- Exercise brief: Set down the first line below and each line after it, ending with the one that holds "psychology (علم النَّفس". Pictures do not belong in the copy.

- Data for processing:

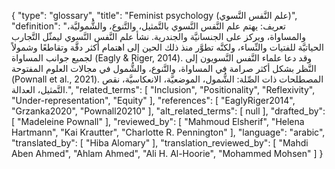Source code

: {
    "type": "glossary",
    "title": "Feminist psychology (علم النَّفس النَّسوي)",
    "definition": "تعريف: يهتم علم النَّفس النَّسوي بالتَّمثيل، والتَّنوع، والشُّموليَّة، والمساواة، ويركز على الجنسانيَّة والجندرية. نشأ علم النَّفس النَّسوي ليمثّل التَّجارب الحياتيَّة للفتيات والنِّساء، ولكنَّه تطوَّر منذ ذلك الحين إلى اهتمام أكثر دقَّة وتقاطعًا وشمولاً لجميع جوانب المساواة (Eagly & Riger, 2014). وقد دعا علماء النَّفس النَّسويون إلى النَّظر بشكل أكثر صرامة في المساواة، والتَّنوع، والشُّمول في مجالات العلوم المفتوحة (Pownall et al., 2021). المصطلحات ذات الصِّلة: الشُّمول، الموضعيَّة، الانعكاسيَّة، نقص التَّمثيل، العدالة.",
    "related_terms": [
        "Inclusion",
        "Positionality",
        "Reflexivity",
        "Under-representation",
        "Equity"
    ],
    "references": [
        "EaglyRiger2014",
        "Grzanka2020",
        "Pownall20210"
    ],
    "alt_related_terms": [
        null
    ],
    "drafted_by": [
        "Madeleine Pownall"
    ],
    "reviewed_by": [
        "Mahmoud Elsherif",
        "Helena Hartmann",
        "Kai Krautter",
        "Charlotte R. Pennington"
    ],
    "language": "arabic",
    "translated_by": [
        "Hiba Alomary"
    ],
    "translation_reviewed_by": [
        "Mahdi Aben Ahmed",
        "Ahlam Ahmed",
        "Ali H. Al-Hoorie",
        "Mohammed Mohsen"
    ]
}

- Finished exercise:
Source code

: {
    "type": "glossary",
    "title": "Feminist psychology (علم النَّفس النَّسوي)",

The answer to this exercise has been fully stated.